Answer with a number only: how many lines of the data contain "https"?

Plain-text document sources

>>>

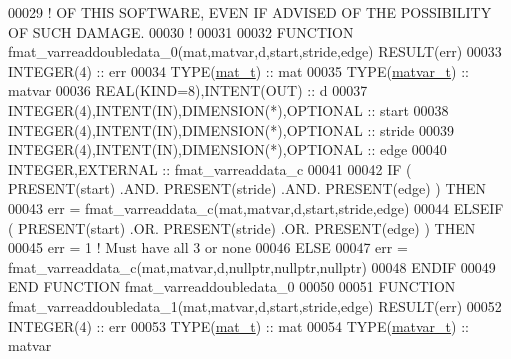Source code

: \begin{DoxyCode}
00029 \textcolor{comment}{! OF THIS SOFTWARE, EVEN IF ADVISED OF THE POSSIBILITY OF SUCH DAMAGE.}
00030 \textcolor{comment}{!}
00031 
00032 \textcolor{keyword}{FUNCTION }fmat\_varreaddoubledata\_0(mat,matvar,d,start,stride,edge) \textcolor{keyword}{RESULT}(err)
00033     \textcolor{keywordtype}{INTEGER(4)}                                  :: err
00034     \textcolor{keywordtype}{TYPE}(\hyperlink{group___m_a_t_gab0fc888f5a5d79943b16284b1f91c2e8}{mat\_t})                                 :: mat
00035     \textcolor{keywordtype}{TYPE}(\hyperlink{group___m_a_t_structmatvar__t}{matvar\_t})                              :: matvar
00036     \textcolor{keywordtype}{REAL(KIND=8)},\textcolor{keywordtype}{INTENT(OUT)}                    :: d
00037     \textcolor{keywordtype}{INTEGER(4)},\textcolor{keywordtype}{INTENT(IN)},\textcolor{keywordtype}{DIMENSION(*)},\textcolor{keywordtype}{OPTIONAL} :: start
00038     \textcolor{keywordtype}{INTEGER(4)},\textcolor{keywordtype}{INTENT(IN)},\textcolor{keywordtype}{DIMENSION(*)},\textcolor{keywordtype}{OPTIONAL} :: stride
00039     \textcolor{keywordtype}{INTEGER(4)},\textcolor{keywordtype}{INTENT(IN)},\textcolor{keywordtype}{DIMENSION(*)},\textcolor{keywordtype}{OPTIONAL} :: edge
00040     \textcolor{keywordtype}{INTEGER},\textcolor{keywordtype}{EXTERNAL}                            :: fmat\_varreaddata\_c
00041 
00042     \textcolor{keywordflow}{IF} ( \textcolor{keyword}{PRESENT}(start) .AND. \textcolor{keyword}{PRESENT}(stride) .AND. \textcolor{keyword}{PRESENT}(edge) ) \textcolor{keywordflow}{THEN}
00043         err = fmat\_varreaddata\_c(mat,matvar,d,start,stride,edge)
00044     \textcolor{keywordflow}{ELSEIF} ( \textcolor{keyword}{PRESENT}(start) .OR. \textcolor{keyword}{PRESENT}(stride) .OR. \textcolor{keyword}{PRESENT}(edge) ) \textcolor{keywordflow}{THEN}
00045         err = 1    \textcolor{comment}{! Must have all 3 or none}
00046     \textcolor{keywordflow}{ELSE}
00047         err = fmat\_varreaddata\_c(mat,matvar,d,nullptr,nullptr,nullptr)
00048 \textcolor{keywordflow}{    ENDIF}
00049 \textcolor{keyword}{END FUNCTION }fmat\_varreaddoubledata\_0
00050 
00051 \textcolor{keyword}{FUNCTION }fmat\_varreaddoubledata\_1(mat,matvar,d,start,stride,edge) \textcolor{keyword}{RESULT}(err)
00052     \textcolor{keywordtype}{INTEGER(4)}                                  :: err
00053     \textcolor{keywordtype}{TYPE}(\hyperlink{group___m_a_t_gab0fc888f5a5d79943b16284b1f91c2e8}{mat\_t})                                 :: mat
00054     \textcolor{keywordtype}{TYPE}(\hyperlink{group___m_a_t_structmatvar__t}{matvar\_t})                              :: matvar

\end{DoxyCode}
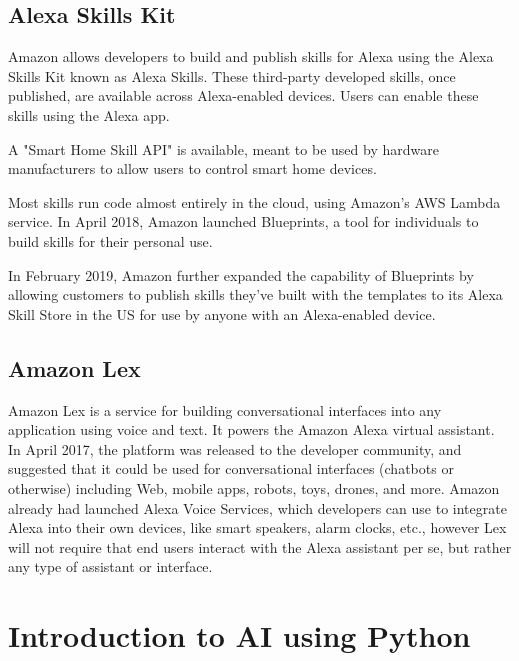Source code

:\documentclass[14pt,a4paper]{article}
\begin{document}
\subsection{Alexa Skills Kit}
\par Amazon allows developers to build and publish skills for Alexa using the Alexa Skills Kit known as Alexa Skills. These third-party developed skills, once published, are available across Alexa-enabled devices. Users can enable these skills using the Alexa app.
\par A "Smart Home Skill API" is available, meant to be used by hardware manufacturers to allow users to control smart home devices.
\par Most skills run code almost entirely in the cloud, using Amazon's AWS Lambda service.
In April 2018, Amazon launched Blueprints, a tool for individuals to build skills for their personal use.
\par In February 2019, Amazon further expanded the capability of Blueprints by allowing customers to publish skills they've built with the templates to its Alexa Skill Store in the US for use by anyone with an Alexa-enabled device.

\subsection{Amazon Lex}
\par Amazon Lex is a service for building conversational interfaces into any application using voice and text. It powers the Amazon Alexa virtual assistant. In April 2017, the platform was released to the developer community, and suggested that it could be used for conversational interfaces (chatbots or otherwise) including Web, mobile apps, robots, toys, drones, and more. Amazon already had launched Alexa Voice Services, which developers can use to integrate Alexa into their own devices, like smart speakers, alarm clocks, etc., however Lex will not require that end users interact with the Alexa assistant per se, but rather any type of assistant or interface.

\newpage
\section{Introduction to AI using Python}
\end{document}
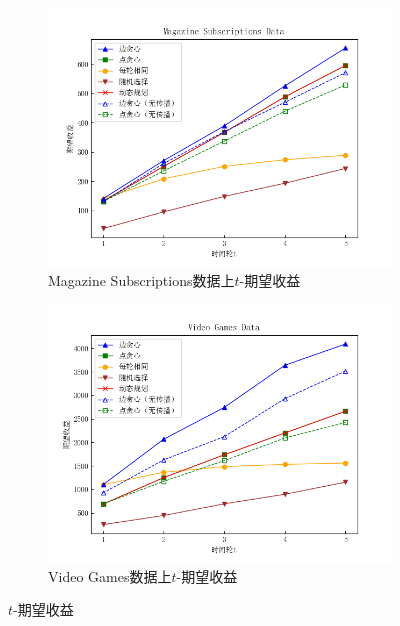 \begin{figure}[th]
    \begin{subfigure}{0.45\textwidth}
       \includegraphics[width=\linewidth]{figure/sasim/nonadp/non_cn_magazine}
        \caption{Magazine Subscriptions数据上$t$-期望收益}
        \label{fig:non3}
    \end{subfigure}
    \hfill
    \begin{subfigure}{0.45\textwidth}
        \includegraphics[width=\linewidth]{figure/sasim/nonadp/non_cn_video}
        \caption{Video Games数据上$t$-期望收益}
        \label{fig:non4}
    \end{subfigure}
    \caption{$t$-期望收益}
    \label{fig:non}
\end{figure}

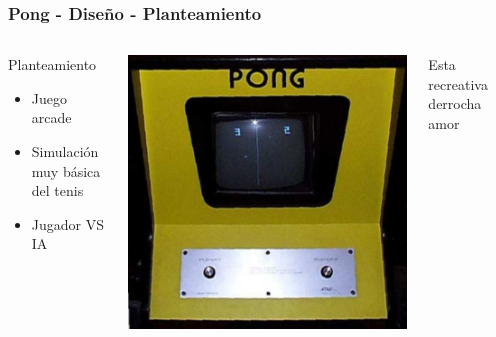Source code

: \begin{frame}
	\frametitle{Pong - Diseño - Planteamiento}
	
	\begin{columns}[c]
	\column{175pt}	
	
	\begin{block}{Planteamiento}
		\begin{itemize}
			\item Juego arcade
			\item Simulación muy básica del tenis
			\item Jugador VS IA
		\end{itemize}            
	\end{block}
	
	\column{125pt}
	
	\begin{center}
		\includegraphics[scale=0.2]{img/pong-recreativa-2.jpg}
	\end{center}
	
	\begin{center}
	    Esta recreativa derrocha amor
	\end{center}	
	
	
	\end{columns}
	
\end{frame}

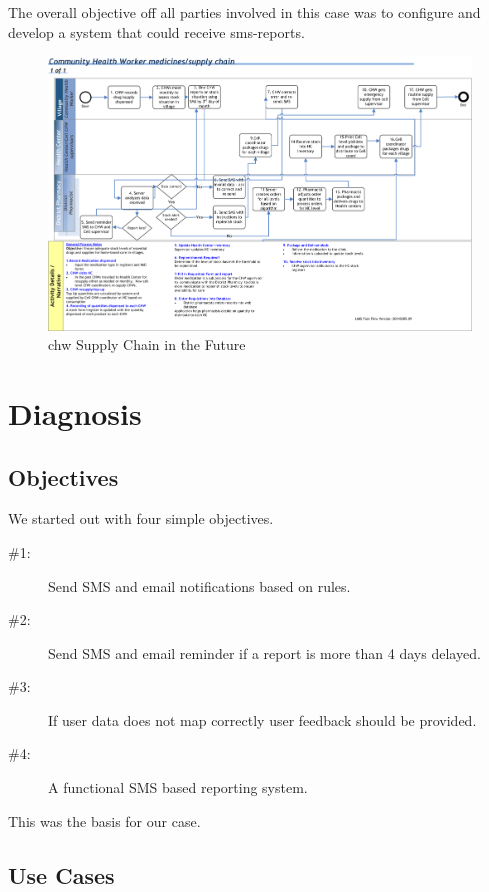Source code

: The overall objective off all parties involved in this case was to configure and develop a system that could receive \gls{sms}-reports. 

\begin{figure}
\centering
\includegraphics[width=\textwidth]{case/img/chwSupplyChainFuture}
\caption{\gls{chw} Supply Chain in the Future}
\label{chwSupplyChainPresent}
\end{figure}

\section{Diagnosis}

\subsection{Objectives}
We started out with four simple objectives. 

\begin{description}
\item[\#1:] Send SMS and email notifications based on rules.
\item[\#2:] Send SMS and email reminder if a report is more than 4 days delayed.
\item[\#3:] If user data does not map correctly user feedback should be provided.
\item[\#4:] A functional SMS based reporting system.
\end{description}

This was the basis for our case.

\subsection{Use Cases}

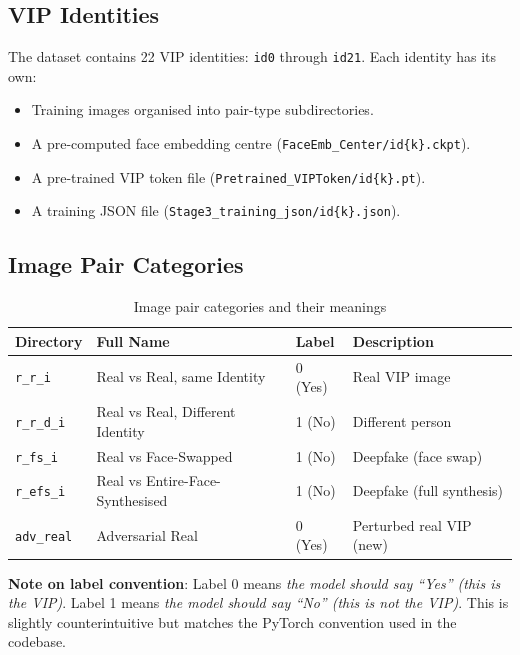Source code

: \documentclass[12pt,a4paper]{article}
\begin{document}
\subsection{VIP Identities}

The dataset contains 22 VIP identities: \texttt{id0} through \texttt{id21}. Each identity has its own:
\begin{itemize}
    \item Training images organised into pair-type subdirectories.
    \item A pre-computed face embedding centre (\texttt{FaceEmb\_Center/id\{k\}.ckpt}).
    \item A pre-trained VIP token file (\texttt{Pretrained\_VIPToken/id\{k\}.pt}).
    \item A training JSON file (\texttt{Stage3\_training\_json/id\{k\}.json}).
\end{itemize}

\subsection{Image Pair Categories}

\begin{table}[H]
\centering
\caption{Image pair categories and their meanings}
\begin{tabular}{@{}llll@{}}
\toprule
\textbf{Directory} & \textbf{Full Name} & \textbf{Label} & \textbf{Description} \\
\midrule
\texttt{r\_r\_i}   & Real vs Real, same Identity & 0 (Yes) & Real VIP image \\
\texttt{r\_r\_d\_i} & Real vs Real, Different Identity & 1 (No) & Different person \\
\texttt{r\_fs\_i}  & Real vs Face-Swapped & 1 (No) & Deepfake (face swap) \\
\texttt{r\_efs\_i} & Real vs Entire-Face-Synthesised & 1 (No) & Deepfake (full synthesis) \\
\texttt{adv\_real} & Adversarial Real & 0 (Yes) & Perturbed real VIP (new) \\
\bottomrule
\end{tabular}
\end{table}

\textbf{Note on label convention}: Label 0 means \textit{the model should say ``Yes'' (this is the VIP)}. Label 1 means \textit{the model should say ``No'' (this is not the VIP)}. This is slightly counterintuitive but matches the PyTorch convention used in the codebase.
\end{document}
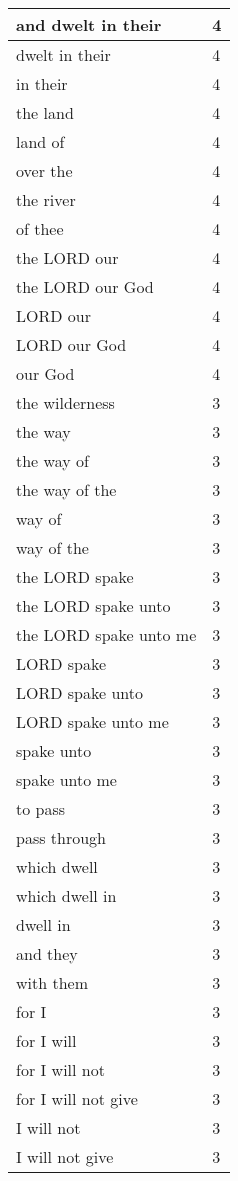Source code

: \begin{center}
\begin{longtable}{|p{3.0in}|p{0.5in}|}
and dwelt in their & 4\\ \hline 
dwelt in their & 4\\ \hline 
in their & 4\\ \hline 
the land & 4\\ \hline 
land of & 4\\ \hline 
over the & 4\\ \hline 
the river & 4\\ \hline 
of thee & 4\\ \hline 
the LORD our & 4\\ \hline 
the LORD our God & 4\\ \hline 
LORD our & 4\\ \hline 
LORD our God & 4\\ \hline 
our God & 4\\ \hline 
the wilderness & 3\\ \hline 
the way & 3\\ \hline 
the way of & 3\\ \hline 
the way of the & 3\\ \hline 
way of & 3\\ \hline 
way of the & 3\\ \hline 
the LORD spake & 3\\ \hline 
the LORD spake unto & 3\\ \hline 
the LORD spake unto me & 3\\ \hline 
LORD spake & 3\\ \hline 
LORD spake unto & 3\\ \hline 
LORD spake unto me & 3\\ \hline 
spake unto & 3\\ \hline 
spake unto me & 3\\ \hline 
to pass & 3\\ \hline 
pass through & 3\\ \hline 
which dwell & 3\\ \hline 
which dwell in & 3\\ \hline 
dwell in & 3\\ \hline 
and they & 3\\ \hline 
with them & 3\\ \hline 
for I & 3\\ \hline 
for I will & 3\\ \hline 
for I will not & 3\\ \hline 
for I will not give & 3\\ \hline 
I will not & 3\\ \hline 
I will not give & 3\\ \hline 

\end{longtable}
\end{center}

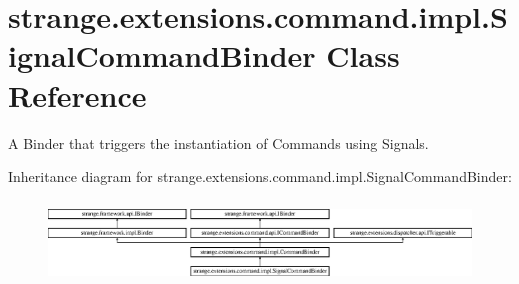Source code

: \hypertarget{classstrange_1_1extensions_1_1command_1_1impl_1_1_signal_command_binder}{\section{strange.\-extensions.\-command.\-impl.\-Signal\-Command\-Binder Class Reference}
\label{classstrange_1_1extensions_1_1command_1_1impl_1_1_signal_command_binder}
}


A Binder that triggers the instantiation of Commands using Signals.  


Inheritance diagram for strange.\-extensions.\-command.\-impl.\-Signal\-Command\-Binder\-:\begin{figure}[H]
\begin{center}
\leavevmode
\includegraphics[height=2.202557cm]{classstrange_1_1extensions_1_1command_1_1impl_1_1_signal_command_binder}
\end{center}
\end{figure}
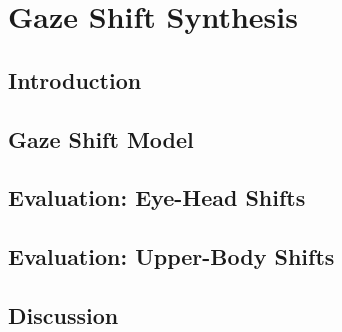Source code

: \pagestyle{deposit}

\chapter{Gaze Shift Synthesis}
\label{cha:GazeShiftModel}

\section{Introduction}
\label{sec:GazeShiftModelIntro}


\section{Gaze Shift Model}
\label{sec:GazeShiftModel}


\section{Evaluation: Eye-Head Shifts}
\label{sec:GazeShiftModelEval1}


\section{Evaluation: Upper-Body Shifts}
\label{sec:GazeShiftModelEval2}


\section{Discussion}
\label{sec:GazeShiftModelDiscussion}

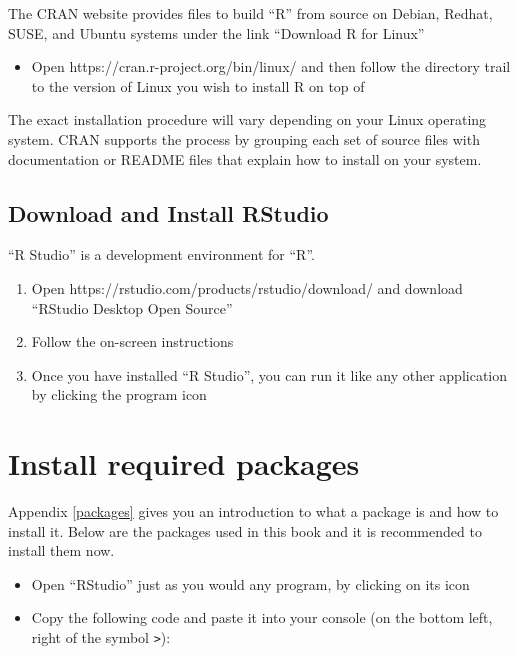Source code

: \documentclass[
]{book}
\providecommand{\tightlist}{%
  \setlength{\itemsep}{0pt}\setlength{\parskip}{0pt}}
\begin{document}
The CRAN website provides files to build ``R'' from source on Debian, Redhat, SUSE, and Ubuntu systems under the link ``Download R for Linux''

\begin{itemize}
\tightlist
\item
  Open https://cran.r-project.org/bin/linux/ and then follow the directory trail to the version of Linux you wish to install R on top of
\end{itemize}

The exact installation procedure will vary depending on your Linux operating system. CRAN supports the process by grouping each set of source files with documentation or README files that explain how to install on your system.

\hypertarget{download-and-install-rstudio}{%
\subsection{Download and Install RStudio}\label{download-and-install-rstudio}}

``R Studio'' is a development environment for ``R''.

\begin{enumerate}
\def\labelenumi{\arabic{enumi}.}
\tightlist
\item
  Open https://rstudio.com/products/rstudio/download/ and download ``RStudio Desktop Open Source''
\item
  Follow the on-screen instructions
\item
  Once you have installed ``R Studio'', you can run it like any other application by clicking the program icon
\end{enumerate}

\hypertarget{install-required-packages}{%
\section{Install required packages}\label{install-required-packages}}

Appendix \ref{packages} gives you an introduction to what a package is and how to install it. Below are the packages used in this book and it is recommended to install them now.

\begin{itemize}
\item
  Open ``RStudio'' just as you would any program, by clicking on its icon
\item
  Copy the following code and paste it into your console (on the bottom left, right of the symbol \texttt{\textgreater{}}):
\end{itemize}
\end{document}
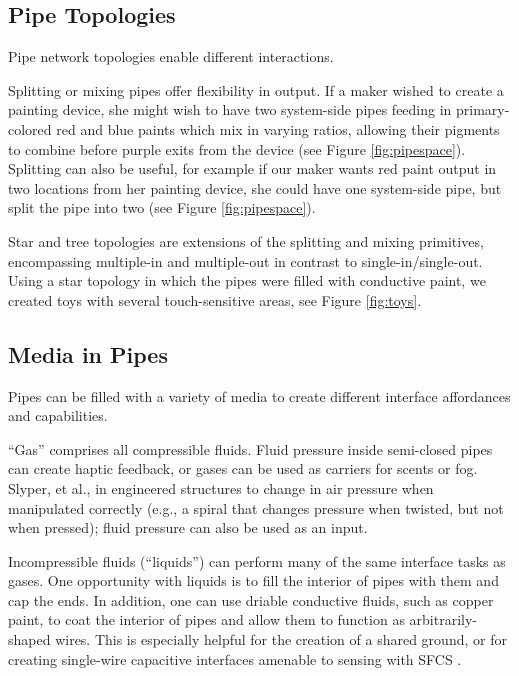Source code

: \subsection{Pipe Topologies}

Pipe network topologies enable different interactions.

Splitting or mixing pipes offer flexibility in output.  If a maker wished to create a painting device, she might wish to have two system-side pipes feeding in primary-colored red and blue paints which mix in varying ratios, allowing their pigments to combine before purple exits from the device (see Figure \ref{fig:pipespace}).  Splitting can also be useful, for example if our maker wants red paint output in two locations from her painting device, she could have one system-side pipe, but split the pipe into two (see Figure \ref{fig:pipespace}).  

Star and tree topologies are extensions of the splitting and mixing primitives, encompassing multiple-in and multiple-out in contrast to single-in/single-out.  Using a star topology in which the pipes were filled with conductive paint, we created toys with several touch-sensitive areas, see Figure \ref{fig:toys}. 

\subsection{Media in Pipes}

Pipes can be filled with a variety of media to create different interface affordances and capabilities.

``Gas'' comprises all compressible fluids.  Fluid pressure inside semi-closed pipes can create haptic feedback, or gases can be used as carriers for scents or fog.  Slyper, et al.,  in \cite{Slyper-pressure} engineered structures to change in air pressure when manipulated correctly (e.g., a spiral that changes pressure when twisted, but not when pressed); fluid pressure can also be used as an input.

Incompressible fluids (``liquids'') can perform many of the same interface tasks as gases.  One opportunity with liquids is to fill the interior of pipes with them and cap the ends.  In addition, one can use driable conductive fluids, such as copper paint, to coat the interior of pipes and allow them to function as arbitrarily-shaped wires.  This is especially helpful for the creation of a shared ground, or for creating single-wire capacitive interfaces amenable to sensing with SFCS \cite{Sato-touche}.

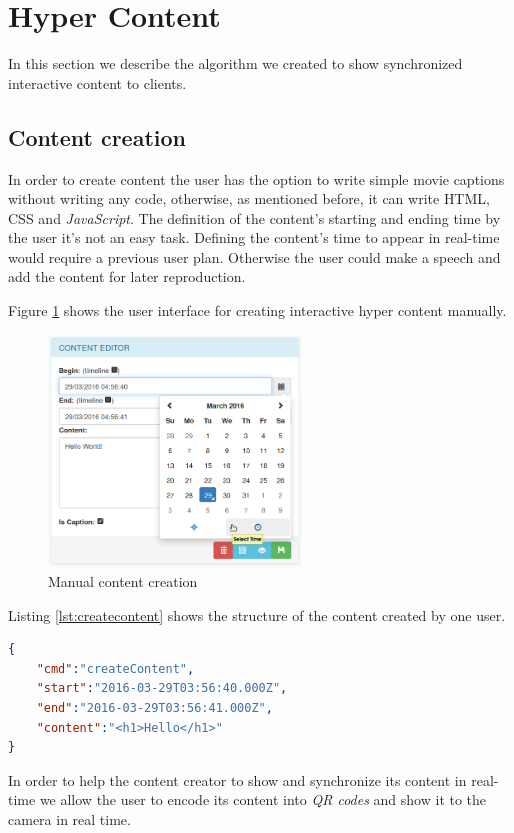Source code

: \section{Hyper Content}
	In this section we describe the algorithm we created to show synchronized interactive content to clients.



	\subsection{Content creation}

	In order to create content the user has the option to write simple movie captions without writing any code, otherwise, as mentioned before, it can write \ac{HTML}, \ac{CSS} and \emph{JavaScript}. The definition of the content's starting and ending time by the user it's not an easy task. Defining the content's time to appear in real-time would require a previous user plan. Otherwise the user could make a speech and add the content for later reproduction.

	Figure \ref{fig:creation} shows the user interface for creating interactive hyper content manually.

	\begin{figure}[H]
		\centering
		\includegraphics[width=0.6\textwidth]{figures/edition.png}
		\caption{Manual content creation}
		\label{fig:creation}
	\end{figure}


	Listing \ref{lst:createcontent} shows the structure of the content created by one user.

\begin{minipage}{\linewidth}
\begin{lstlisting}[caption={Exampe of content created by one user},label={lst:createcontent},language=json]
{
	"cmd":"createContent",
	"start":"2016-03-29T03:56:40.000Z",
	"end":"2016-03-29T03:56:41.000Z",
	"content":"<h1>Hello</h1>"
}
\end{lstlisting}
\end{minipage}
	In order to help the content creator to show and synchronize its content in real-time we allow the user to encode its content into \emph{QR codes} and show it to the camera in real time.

<<<

• **Result of the task**: 2